0.0 0.0 0.0 36.73 MB

Educative.io Course Downloader developed using Python and Selenium. Refer Readme.md for setup instructions.

License: MIT License

Python 100.00%

educative.io_scraper's Introduction

Educative.io Scraper -- Educative.io Downloader

Description: 
Discover the power of automation with my Python-based Educative.io Course Scraper. Harnessing the capabilities of Selenium
and Chromium-based browsers, this tool effortlessly scrapes and saves Educative.io courses for offline use enabling you to
learn at your own pace, even without an internet connection.

Contributions:
I wholeheartedly welcome contributions from individuals in any capacity to enhance this project. Together, we can make this project even better. Join us in building a community of learners
and contributors. Thank you for your support!

Disclaimer:
I want to clarify that I am not accountable for any inappropriate use of this scraper. I developed it solely for research
purposes and take no responsibility for its misuse.
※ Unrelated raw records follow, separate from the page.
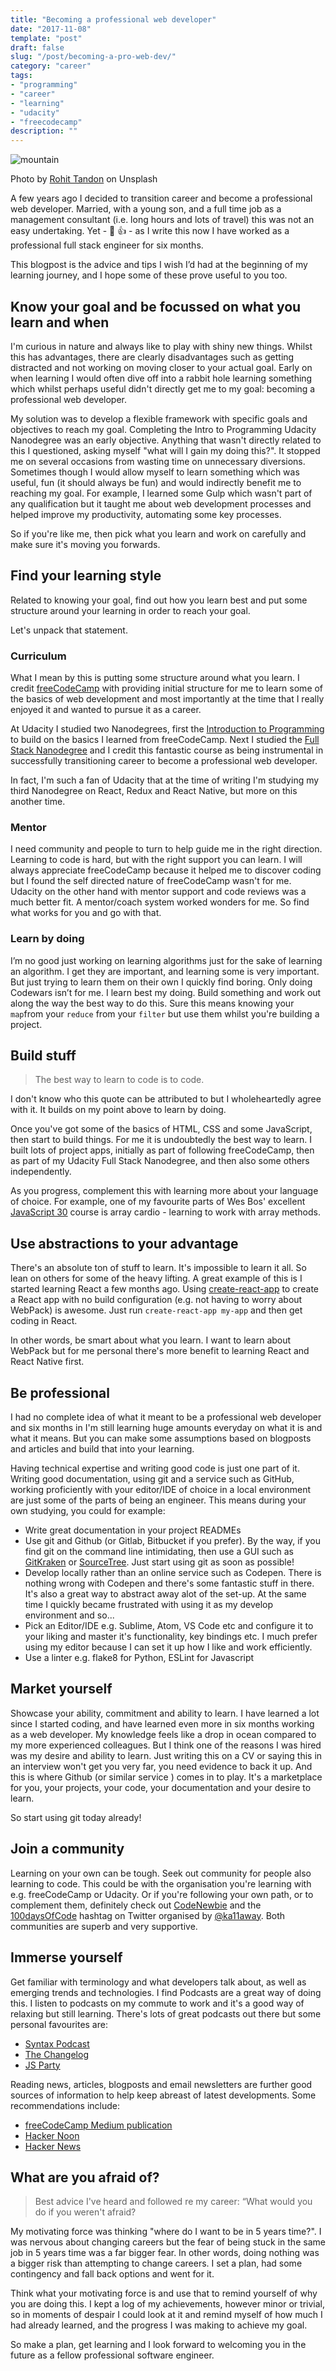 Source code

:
 ```yaml
---
title: "Becoming a professional web developer"
date: "2017-11-08"
template: "post"
draft: false
slug: "/post/becoming-a-pro-web-dev/"
category: "career"
tags:
- "programming"
- "career"
- "learning"
- "udacity"
- "freecodecamp"
description: ""
---
```

![mountain](/media/mountain.jpg)

Photo by [Rohit Tandon](https://unsplash.com/@rohittandon) on Unsplash

A few years ago I decided to transition career and become a professional web developer. Married, with a young son, and a full time job as a management consultant (i.e. long hours and lots of travel) this was not an easy undertaking. Yet - 🎉 👍 - as I write this now I have worked as a professional full stack engineer for six months.

This blogpost is the advice and tips I wish I’d had at the beginning of my learning journey, and I hope some of these prove useful to you too.

## Know your goal and be focussed on what you learn and when

I'm curious in nature and always like to play with shiny new things. Whilst this has advantages, there are clearly disadvantages such as getting distracted and not working on moving closer to your actual goal. Early on when learning I would often dive off into a rabbit hole learning something which whilst perhaps useful didn't directly get me to my goal: becoming a professional web developer.

My solution was to develop a flexible framework with specific goals and objectives to reach my goal. Completing the Intro to Programming Udacity Nanodegree was an early objective. Anything that wasn't directly related to this I questioned, asking myself "what will I gain my doing this?". It stopped me on several occasions from wasting time on unnecessary diversions. Sometimes though I would allow myself to learn something which was useful, fun (it should always be fun) and would indirectly benefit me to reaching my goal. For example, I learned some Gulp which wasn't part of any qualification but it taught me about web development processes and helped improve my productivity, automating some key processes.

So if you're like me, then pick what you learn and work on carefully and make sure it's moving you forwards.

## Find your learning style

Related to knowing your goal, find out how you learn best and put some structure around your learning in order to reach your goal.

Let's unpack that statement.

### Curriculum

What I mean by this is putting some structure around what you learn. I credit [freeCodeCamp](https://www.freecodecamp.org/) with providing initial structure for me to learn some of the basics of web development and most importantly at the time that I really enjoyed it and wanted to pursue it as a career.

At Udacity I studied two Nanodegrees, first the [Introduction to Programming](https://www.udacity.com/course/intro-to-programming-nanodegree--nd000) to build on the basics I learned from freeCodeCamp. Next I studied the [Full Stack Nanodegree](https://www.udacity.com/course/full-stack-web-developer-nanodegree--nd004) and I credit this fantastic course as being instrumental in successfully transitioning career to become a professional web developer.

In fact, I'm such a fan of Udacity that at the time of writing I'm studying my third Nanodegree on React, Redux and React Native, but more on this another time.

### Mentor

I need community and people to turn to help guide me in the right direction. Learning to code is hard, but with the right support you can learn. I will always appreciate freeCodeCamp because it helped me to discover coding but I found the self directed nature of freeCodeCamp wasn't for me. Udacity on the other hand with mentor support and code reviews was a much better fit. A mentor/coach system worked wonders for me. So find what works for you and go with that.

### Learn by doing

I’m no good just working on learning algorithms just for the sake of learning an algorithm. I get they are important, and learning some is very important. But just trying to learn them on their own I quickly find boring. Only doing Codewars isn’t for me. I learn best my doing. Build something and work out along the way the best way to do this. Sure this means knowing your `map`from your `reduce` from your `filter` but use them whilst you're building a project.

## Build stuff

> The best way to learn to code is to code.

I don't know who this quote can be attributed to but I wholeheartedly agree with it. It builds on my point above to learn by doing.

Once you've got some of the basics of HTML, CSS and some JavaScript, then start to build things. For me it is undoubtedly the best way to learn. I built lots of project apps, initially as part of following freeCodeCamp, then as part of my Udacity Full Stack Nanodegree, and then also some others independently.

As you progress, complement this with learning more about your language of choice. For example, one of my favourite parts of Wes Bos' excellent [JavaScript 30](https://javascript30.com/) course is array cardio - learning to work with array methods.

## Use abstractions to your advantage

There's an absolute ton of stuff to learn. It's impossible to learn it all. So lean on others for some of the heavy lifting. A great example of this is I started learning React a few months ago. Using [create-react-app](https://github.com/facebookincubator/create-react-app) to create a React app with no build configuration (e.g. not having to worry about WebPack) is awesome. Just run `create-react-app my-app` and then get coding in React.

In other words, be smart about what you learn. I want to learn about WebPack but for me personal there's more benefit to learning React and React Native first.

## Be professional

I had no complete idea of what it meant to be a professional web developer and six months in I'm still learning huge amounts everyday on what it is and what it means. But you can make some assumptions based on blogposts and articles and build that into your learning.

Having technical expertise and writing good code is just one part of it. Writing good documentation, using git and a service such as GitHub, working proficiently with your editor/IDE of choice in a local environment are just some of the parts of being an engineer. This means during your own studying, you could for example:

* Write great documentation in your project READMEs
* Use git and Github (or Gitlab, Bitbucket if you prefer). By the way, if you find git on the command line intimidating, then use a GUI such as [GitKraken](https://www.gitkraken.com/) or [SourceTree](https://www.sourcetreeapp.com/). Just start using git as soon as possible!
* Develop locally rather than an online service such as Codepen. There is nothing wrong with Codepen and there's some fantastic stuff in there. It's also a great way to abstract away alot of the set-up. At the same time I quickly became frustrated with using it as my develop environment and so...
* Pick an Editor/IDE e.g. Sublime, Atom, VS Code etc and configure it to your liking and master it's functionality, key bindings etc. I much prefer using my editor because I can set it up how I like and work efficiently.
* Use a linter e.g. flake8 for Python, ESLint for Javascript

## Market yourself

Showcase your ability, commitment and ability to learn. I have learned a lot since I started coding, and have learned even more in six months working as a web developer. My knowledge feels like a drop in ocean compared to my more experienced colleagues. But I think one of the reasons I was hired was my desire and ability to learn. Just writing this on a CV or saying this in an interview won't get you very far, you need evidence to back it up. And this is where Github (or similar service ) comes in to play. It's a marketplace for you, your projects, your code, your documentation and your desire to learn.

So start using git today already!

## Join a community

Learning on your own can be tough. Seek out community for people also learning to code. This could be with the organisation you're learning with e.g. freeCodeCamp or Udacity. Or if you're following your own path, or to complement them, definitely check out [CodeNewbie](https://www.codenewbie.org/) and the [100daysOfCode](https://github.com/Kallaway/100-days-of-code) hashtag on Twitter organised by [@ka11away](https://twitter.com/ka11away). Both communities are superb and very supportive.

## Immerse yourself

Get familiar with terminology and what developers talk about, as well as emerging trends and technologies. I find Podcasts are a great way of doing this. I listen to podcasts on my commute to work and it's a good way of relaxing but still learning. There's lots of great podcasts out there but some personal favourites are:

* [Syntax Podcast](https://syntax.fm/)
* [The Changelog](https://changelog.com/podcast)
* [JS Party](https://changelog.com/jsparty)

Reading news, articles, blogposts and email newsletters are further good sources of information to help keep abreast of latest developments. Some recommendations include:

* [freeCodeCamp Medium publication](https://medium.freecodecamp.org/)
* [Hacker Noon](https://hackernoon.com/)
* [Hacker News](https://news.ycombinator.com/)

## What are you afraid of?

> Best advice I&#39;ve heard and followed re my career: “What would you do if you weren&#39;t afraid?

My motivating force was thinking "where do I want to be in 5 years time?". I was nervous about changing careers but the fear of being stuck in the same job in 5 years time was a far bigger fear. In other words, doing nothing was a bigger risk than attempting to change careers. I set a plan, had some contingency and fall back options and went for it.

Think what your motivating force is and use that to remind yourself of why you are doing this. I kept a log of my achievements, however minor or trivial, so in moments of despair I could look at it and remind myself of how much I had already learned, and the progress I was making to achieve my goal.

So make a plan, get learning and I look forward to welcoming you in the future as a fellow professional software engineer.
Repository Version: v3.3.6 (Latest)
Master Branch: v3-master

To view the downloaded courses, you can use the Educative-Viewer repository, which provides a better readability and user-friendly interface for accessing the downloaded course content.

Steps to use the scraper:

  • Prerequisites:

Git
Python 3.9+
OS: Win(x86/x64) - Mac(ARM64/x64) - Linux(ARM64/x64)
  • Download & cd this project dir.

git clone https://github.com/anilabhadatta/educative.io_scraper.git
cd educative.io_scraper
  • Run the following commands to start Educative Scraper.

  • Automatic Steps:

    • Use python3 instead of python for Linux and MacOS.

      python setup.py --install
      python setup.py --run
      
      [Commands]
      --install: Creates a virtual environment and installs the required dependencies.
      --run: Activates the environment and starts the scraper. [Default = True]
      --create: Creates a shortcut executable file linked to the scraper directory.
      
      Note: If you have updated to v3.3.0+, run with --install arg again, 
            If you have updated to v3.1.0+, Redownload Chrome Binary and Chrome driver.
            
            If the git repository is moved to a different location after creating
            the executable then recreate it again to set the current repository path.
      
  • Manual Steps:

    • Windows:

      python -m venv env
      env\Scripts\activate
      pip install -r requirements.txt
      python EducativeScraper.py
      
    • MacOS/Linux:

      python3 -m venv env
      source env/bin/activate
      pip3 install -r requirements.txt
      python3 EducativeScraper.py
      

      Recommeded GUI Settings
  • After the GUI successfully loads, please proceed to follow the subsequent steps.

    • Create a text file.

    • Copy the URLs of the first topic/lesson from any number of courses.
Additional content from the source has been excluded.